Richard Hirschfeld Williams (born May 7, 1929 in St. Louis, Missouri) is a former player, manager, coach and front office consultant in Major League Baseball. Known especially as a hard-driving, sharp-tongued manager from 1967-69 and 1971-88, he led teams to three American League pennants, one National League title, and two World Series triumphs. He is one of seven managers to win pennants in both major leagues, and joined Bill McKechnie in becoming only the second manager to lead three franchises to the Series.

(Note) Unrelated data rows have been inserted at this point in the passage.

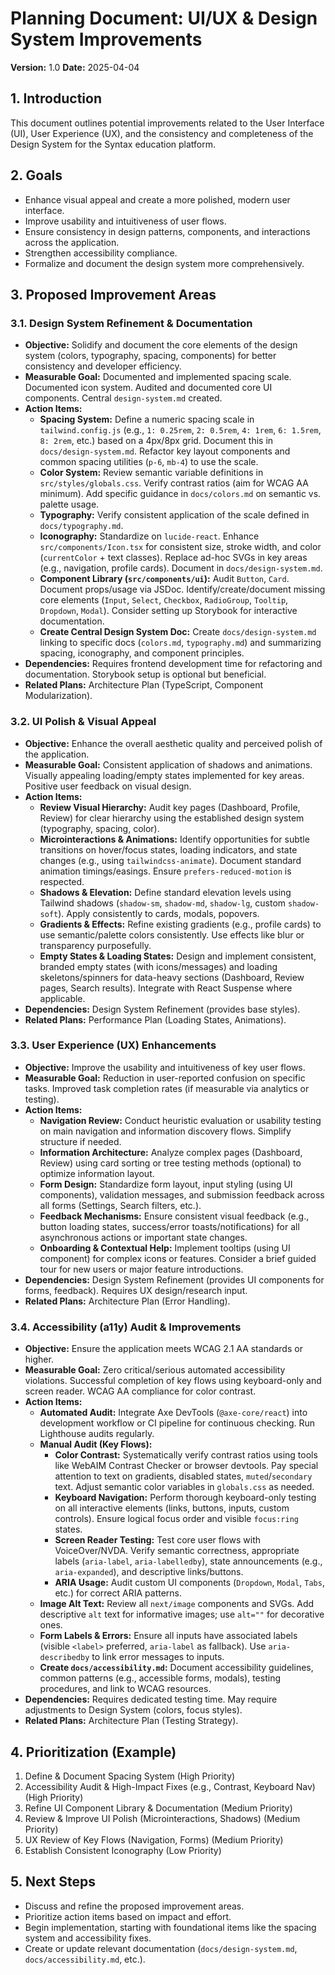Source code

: # Planning Document: UI/UX & Design System Improvements

**Version:** 1.0
**Date:** 2025-04-04

## 1. Introduction

This document outlines potential improvements related to the User Interface (UI), User Experience (UX), and the consistency and completeness of the Design System for the Syntax education platform.

## 2. Goals

*   Enhance visual appeal and create a more polished, modern user interface.
*   Improve usability and intuitiveness of user flows.
*   Ensure consistency in design patterns, components, and interactions across the application.
*   Strengthen accessibility compliance.
*   Formalize and document the design system more comprehensively.

## 3. Proposed Improvement Areas

### 3.1. Design System Refinement & Documentation

*   **Objective:** Solidify and document the core elements of the design system (colors, typography, spacing, components) for better consistency and developer efficiency.
*   **Measurable Goal:** Documented and implemented spacing scale. Documented icon system. Audited and documented core UI components. Central `design-system.md` created.
*   **Action Items:**
    *   **Spacing System:** Define a numeric spacing scale in `tailwind.config.js` (e.g., `1: 0.25rem`, `2: 0.5rem`, `4: 1rem`, `6: 1.5rem`, `8: 2rem`, etc.) based on a 4px/8px grid. Document this in `docs/design-system.md`. Refactor key layout components and common spacing utilities (`p-6`, `mb-4`) to use the scale.
    *   **Color System:** Review semantic variable definitions in `src/styles/globals.css`. Verify contrast ratios (aim for WCAG AA minimum). Add specific guidance in `docs/colors.md` on semantic vs. palette usage.
    *   **Typography:** Verify consistent application of the scale defined in `docs/typography.md`.
    *   **Iconography:** Standardize on `lucide-react`. Enhance `src/components/Icon.tsx` for consistent size, stroke width, and color (`currentColor` + text classes). Replace ad-hoc SVGs in key areas (e.g., navigation, profile cards). Document in `docs/design-system.md`.
    *   **Component Library (`src/components/ui`):** Audit `Button`, `Card`. Document props/usage via JSDoc. Identify/create/document missing core elements (`Input`, `Select`, `Checkbox`, `RadioGroup`, `Tooltip`, `Dropdown`, `Modal`). Consider setting up Storybook for interactive documentation.
    *   **Create Central Design System Doc:** Create `docs/design-system.md` linking to specific docs (`colors.md`, `typography.md`) and summarizing spacing, iconography, and component principles.
*   **Dependencies:** Requires frontend development time for refactoring and documentation. Storybook setup is optional but beneficial.
*   **Related Plans:** Architecture Plan (TypeScript, Component Modularization).

### 3.2. UI Polish & Visual Appeal

*   **Objective:** Enhance the overall aesthetic quality and perceived polish of the application.
*   **Measurable Goal:** Consistent application of shadows and animations. Visually appealing loading/empty states implemented for key areas. Positive user feedback on visual design.
*   **Action Items:**
    *   **Review Visual Hierarchy:** Audit key pages (Dashboard, Profile, Review) for clear hierarchy using the established design system (typography, spacing, color).
    *   **Microinteractions & Animations:** Identify opportunities for subtle transitions on hover/focus states, loading indicators, and state changes (e.g., using `tailwindcss-animate`). Document standard animation timings/easings. Ensure `prefers-reduced-motion` is respected.
    *   **Shadows & Elevation:** Define standard elevation levels using Tailwind shadows (`shadow-sm`, `shadow-md`, `shadow-lg`, custom `shadow-soft`). Apply consistently to cards, modals, popovers.
    *   **Gradients & Effects:** Refine existing gradients (e.g., profile cards) to use semantic/palette colors consistently. Use effects like blur or transparency purposefully.
    *   **Empty States & Loading States:** Design and implement consistent, branded empty states (with icons/messages) and loading skeletons/spinners for data-heavy sections (Dashboard, Review pages, Search results). Integrate with React Suspense where applicable.
*   **Dependencies:** Design System Refinement (provides base styles).
*   **Related Plans:** Performance Plan (Loading States, Animations).

### 3.3. User Experience (UX) Enhancements

*   **Objective:** Improve the usability and intuitiveness of key user flows.
*   **Measurable Goal:** Reduction in user-reported confusion on specific tasks. Improved task completion rates (if measurable via analytics or testing).
*   **Action Items:**
    *   **Navigation Review:** Conduct heuristic evaluation or usability testing on main navigation and information discovery flows. Simplify structure if needed.
    *   **Information Architecture:** Analyze complex pages (Dashboard, Review) using card sorting or tree testing methods (optional) to optimize information layout.
    *   **Form Design:** Standardize form layout, input styling (using UI components), validation messages, and submission feedback across all forms (Settings, Search filters, etc.).
    *   **Feedback Mechanisms:** Ensure consistent visual feedback (e.g., button loading states, success/error toasts/notifications) for all asynchronous actions or important state changes.
    *   **Onboarding & Contextual Help:** Implement tooltips (using UI component) for complex icons or features. Consider a brief guided tour for new users or major feature introductions.
*   **Dependencies:** Design System Refinement (provides UI components for forms, feedback). Requires UX design/research input.
*   **Related Plans:** Architecture Plan (Error Handling).

### 3.4. Accessibility (a11y) Audit & Improvements

*   **Objective:** Ensure the application meets WCAG 2.1 AA standards or higher.
*   **Measurable Goal:** Zero critical/serious automated accessibility violations. Successful completion of key flows using keyboard-only and screen reader. WCAG AA compliance for color contrast.
*   **Action Items:**
    *   **Automated Audit:** Integrate Axe DevTools (`@axe-core/react`) into development workflow or CI pipeline for continuous checking. Run Lighthouse audits regularly.
    *   **Manual Audit (Key Flows):**
        *   **Color Contrast:** Systematically verify contrast ratios using tools like WebAIM Contrast Checker or browser devtools. Pay special attention to text on gradients, disabled states, `muted`/`secondary` text. Adjust semantic color variables in `globals.css` as needed.
        *   **Keyboard Navigation:** Perform thorough keyboard-only testing on all interactive elements (links, buttons, inputs, custom controls). Ensure logical focus order and visible `focus:ring` states.
        *   **Screen Reader Testing:** Test core user flows with VoiceOver/NVDA. Verify semantic correctness, appropriate labels (`aria-label`, `aria-labelledby`), state announcements (e.g., `aria-expanded`), and descriptive links/buttons.
        *   **ARIA Usage:** Audit custom UI components (`Dropdown`, `Modal`, `Tabs`, etc.) for correct ARIA patterns.
    *   **Image Alt Text:** Review all `next/image` components and SVGs. Add descriptive `alt` text for informative images; use `alt=""` for decorative ones.
    *   **Form Labels & Errors:** Ensure all inputs have associated labels (visible `<label>` preferred, `aria-label` as fallback). Use `aria-describedby` to link error messages to inputs.
    *   **Create `docs/accessibility.md`:** Document accessibility guidelines, common patterns (e.g., accessible forms, modals), testing procedures, and link to WCAG resources.
*   **Dependencies:** Requires dedicated testing time. May require adjustments to Design System (colors, focus styles).
*   **Related Plans:** Architecture Plan (Testing Strategy).

## 4. Prioritization (Example)

1.  Define & Document Spacing System (High Priority)
2.  Accessibility Audit & High-Impact Fixes (e.g., Contrast, Keyboard Nav) (High Priority)
3.  Refine UI Component Library & Documentation (Medium Priority)
4.  Review & Improve UI Polish (Microinteractions, Shadows) (Medium Priority)
5.  UX Review of Key Flows (Navigation, Forms) (Medium Priority)
6.  Establish Consistent Iconography (Low Priority)

## 5. Next Steps

*   Discuss and refine the proposed improvement areas.
*   Prioritize action items based on impact and effort.
*   Begin implementation, starting with foundational items like the spacing system and accessibility fixes.
*   Create or update relevant documentation (`docs/design-system.md`, `docs/accessibility.md`, etc.).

After growing up in Pasadena, California, Williams signed his first professional contract with the Brooklyn Dodgers in 1947, and played his first major league game with Brooklyn in 1951. Initially an outfielder, he injured a shoulder making a diving catch early in his career, and as a result learned to play several positions (he was frequently a first baseman and third baseman) and became a notorious "bench jockey" in order to keep his major league job. He appeared in 1,023 games over 13 seasons with the Dodgers, Baltimore Orioles, Cleveland Indians, Kansas City Athletics and Boston Red Sox. A right-handed batter (and thrower), he had a career batting average of .260 with 70 home runs

"Impossible Dream" in Boston

In October 1964, the Red Sox cut Williams from their roster and named him a player-coach with their AAA farm team, the Seattle Rainiers of the Pacific Coast League. But when a shuffle in affiliations forced Boston to move its top minor league team to Toronto of the International League, the Seattle manager, Edo Vanni, preferred to remain in his native Pacific Northwest. With the opening, Williams was promoted to manager of the 1965 baseball Maple Leafs. As a novice pilot, Williams adopted a hard-nosed, disciplinarian style and won two consecutive Governors' Cup championships with teams laden with young Red Sox prospects. He then signed a one-year contract to manage the 1967 Red Sox.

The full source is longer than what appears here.